● What is being asked
How many lines in these records hold the string "works"? Reply with the number alone.

(Records from a data source)
<<<<
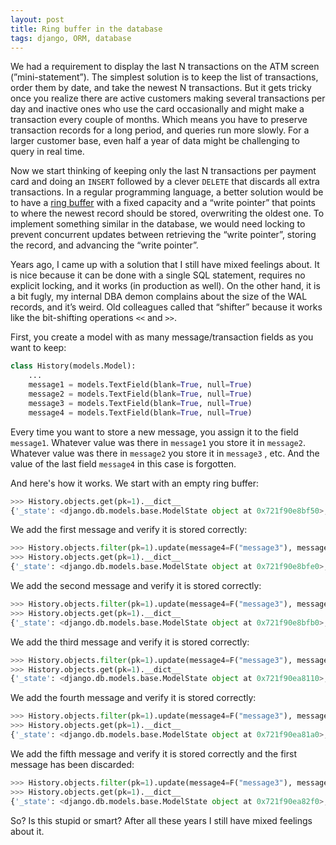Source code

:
 ```yaml
---
layout: post
title: Ring buffer in the database
tags: django, ORM, database
---
```


We had a requirement to display the last N transactions on the ATM screen (”mini-statement”). The simplest solution is to keep the list of transactions, order them by date, and take the newest N transactions. But it gets tricky once you realize there are active customers making several transactions per day and inactive ones who use the card occasionally and might make a transaction every couple of months. Which means you have to preserve transaction records for a long period, and queries run more slowly. For a larger customer base, even half a year of data might be challenging to query in real time.

Now we start thinking of keeping only the last N transactions per payment card and doing an `INSERT` followed by a clever `DELETE` that discards all extra transactions. In a regular programming language, a better solution would be to have a [ring buffer](https://en.wikipedia.org/wiki/Circular_buffer) with a fixed capacity and a “write pointer” that points to where the newest record should be stored, overwriting the oldest one. To implement something similar in the database, we would need locking to prevent concurrent updates between retrieving the “write pointer”, storing the record, and advancing the “write pointer”.

Years ago, I came up with a solution that I still have mixed feelings about. It is nice because it can be done with a single SQL statement, requires no explicit locking, and it works (in production as well). On the other hand, it is a bit fugly, my internal DBA demon complains about the size of the WAL records, and it’s weird. Old colleagues called that “shifter” because it works like the bit-shifting operations `<<` and `>>`.

First, you create a model with as many message/transaction fields as you want to keep:

```python
class History(models.Model):
    ...
    message1 = models.TextField(blank=True, null=True)
    message2 = models.TextField(blank=True, null=True)
    message3 = models.TextField(blank=True, null=True)
    message4 = models.TextField(blank=True, null=True)
```

Every time you want to store a new message, you assign it to the field `message1`. Whatever value was there in `message1` you store it in `message2`. Whatever value was there in `message2`
you store it in `message3` , etc. And the value of the last field `message4` in this case is forgotten.

And here's how it works. We start with an empty ring buffer:

```python
>>> History.objects.get(pk=1).__dict__
{'_state': <django.db.models.base.ModelState object at 0x721f90e8bf50>, 'id': 1, 'message1': None, 'message2': None, 'message3': None, 'message4': None}
```

We add the first message and verify it is stored correctly:

```python
>>> History.objects.filter(pk=1).update(message4=F("message3"), message3=F("message2"), message2=F("message1"), message1="first message")
>>> History.objects.get(pk=1).__dict__
{'_state': <django.db.models.base.ModelState object at 0x721f90e8bfe0>, 'id': 1, 'message1': 'first message', 'message2': None, 'message3': None, 'message4': None}
```

We add the second message and verify it is stored correctly:

```python
>>> History.objects.filter(pk=1).update(message4=F("message3"), message3=F("message2"), message2=F("message1"), message1="second message")
>>> History.objects.get(pk=1).__dict__
{'_state': <django.db.models.base.ModelState object at 0x721f90e8bfb0>, 'id': 1, 'message1': 'second message', 'message2': 'first message', 'message3': None, 'message4': None}
```

We add the third message and verify it is stored correctly:

```python
>>> History.objects.filter(pk=1).update(message4=F("message3"), message3=F("message2"), message2=F("message1"), message1="third message")
>>> History.objects.get(pk=1).__dict__
{'_state': <django.db.models.base.ModelState object at 0x721f90ea8110>, 'id': 1, 'message1': 'third message', 'message2': 'second message', 'message3': 'first message', 'message4': None}
```
We add the fourth message and verify it is stored correctly:

```python
>>> History.objects.filter(pk=1).update(message4=F("message3"), message3=F("message2"), message2=F("message1"), message1="fourth message")
>>> History.objects.get(pk=1).__dict__
{'_state': <django.db.models.base.ModelState object at 0x721f90ea81a0>, 'id': 1, 'message1': 'fourth message', 'message2': 'third message', 'message3': 'second message', 'message4': 'first message'}
```

We add the fifth message and verify it is stored correctly and the first message has been discarded:

```python
>>> History.objects.filter(pk=1).update(message4=F("message3"), message3=F("message2"), message2=F("message1"), message1="fifth message")
>>> History.objects.get(pk=1).__dict__
{'_state': <django.db.models.base.ModelState object at 0x721f90ea82f0>, 'id': 1, 'message1': 'fifth message', 'message2': 'fourth message', 'message3': 'third message', 'message4': 'second message'}
```

So? Is this stupid or smart? After all these years I still have mixed feelings about it.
>>>>
● Task result
2